The winning design, by the well-known Toronto office architectsAlliance, met the high expectations of the site's developer (Toronto Community Housing Corp.). It also promised to do very well the job that was required: the provision of a sleek contemporary residential complex with social conscience, but without the appearance of twentieth-century social housing.

Among the proposals that did not make it across the finish line, the one by Kearns/Mancini and Montgomery/Sisam surely deserves honourable mention. This thoughtful scheme combined a 25-storey stack of senior citizens' apartments and a seven-storey, street-side building for family dwellings.

On every floor of the tower, the seniors' suites were arrayed along an internal "street," each ending in a spacious "porch" with plantings and a panoramic view of the city. (This system of streets and porches aloft was criticized by the jury, I understand, for its reminder of "streets in the sky" -- open-ended corridors in public projects that, along with much else, went wrong after a few years, and helped give idealistic post-war social housing projects their reputation for crime and violence.)

The visual effect of the podium for two-level family units and the little skyscraper would have made a pleasing trend-setter for the future development of Regent Park: a light, bright residence, with a clean-lined profile. What's most notable about this arrangement was not its exterior styling or interior arrangements, however, but its mindful environmentalism and high efficiency.

Energy for heating and cooling, for example, would come from a shrouded wind turbine atop the tower, and solar thermal panels on the lower building's roof. The result: elimination of wasteful industrial-age technologies such as furnaces and boilers, air conditioners and gas-powered climate mechanisms. Rainwater and "grey" waste water (from sinks and such) would be captured and put to work keeping the numerous plantings alive, and also serving to flush toilets.

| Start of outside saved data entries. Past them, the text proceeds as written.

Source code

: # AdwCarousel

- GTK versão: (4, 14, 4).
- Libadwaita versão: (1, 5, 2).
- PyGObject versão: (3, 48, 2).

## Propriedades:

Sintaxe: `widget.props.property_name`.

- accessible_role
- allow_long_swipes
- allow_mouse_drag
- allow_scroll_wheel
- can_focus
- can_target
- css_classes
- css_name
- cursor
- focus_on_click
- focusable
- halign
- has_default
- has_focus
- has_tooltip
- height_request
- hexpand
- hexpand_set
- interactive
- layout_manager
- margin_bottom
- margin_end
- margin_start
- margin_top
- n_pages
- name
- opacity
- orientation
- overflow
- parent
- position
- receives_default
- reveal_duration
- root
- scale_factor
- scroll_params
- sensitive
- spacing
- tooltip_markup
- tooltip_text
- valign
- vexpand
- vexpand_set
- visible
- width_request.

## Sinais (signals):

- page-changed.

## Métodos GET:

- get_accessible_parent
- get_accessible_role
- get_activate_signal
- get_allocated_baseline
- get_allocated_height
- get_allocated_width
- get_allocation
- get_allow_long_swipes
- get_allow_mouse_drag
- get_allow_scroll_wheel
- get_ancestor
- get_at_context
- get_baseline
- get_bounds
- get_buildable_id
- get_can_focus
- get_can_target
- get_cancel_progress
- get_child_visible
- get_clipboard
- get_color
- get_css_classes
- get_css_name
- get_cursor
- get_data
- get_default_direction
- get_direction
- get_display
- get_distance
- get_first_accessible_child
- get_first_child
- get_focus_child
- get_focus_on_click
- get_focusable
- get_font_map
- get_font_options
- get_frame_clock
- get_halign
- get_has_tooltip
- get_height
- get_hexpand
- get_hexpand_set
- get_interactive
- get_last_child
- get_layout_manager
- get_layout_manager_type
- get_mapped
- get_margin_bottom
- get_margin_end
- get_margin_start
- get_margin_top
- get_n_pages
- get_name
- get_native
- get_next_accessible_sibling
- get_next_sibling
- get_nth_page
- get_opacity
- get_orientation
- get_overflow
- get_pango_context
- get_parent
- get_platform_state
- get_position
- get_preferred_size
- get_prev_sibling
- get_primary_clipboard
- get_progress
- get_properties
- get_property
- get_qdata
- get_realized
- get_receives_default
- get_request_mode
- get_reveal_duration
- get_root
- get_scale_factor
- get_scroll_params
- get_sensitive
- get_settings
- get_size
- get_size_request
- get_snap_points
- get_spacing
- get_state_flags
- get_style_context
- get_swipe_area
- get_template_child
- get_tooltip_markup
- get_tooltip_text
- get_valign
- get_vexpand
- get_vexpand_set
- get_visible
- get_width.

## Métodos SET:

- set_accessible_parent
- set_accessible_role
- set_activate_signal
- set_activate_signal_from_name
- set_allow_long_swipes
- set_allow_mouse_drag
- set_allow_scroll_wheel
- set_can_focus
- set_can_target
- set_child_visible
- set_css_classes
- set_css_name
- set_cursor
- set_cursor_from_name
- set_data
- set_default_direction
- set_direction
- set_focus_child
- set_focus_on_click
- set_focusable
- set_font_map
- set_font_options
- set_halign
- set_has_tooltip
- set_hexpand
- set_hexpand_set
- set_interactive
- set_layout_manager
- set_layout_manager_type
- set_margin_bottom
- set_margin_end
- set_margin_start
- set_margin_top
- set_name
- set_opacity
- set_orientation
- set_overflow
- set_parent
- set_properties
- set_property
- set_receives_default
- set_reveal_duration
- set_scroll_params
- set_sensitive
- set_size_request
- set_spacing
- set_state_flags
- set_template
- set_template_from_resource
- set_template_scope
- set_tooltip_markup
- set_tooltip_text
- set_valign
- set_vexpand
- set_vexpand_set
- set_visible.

The purpose of all these environmental refinements was to make the whole project less energy-greedy, less wasteful and less noisy than twentieth-century building schemes were. It's good to live in time when such goals are being celebrated and furthered, not merely by activists on the leading edges of culture, but by mainline architectural firms and their clients -- even if it can mean (as in the case of the Regent Park competition) a certain lack of high stylishness in the final proposals. But if it's high heels and snazzy dresses you want -- well, you can always go to Mississauga.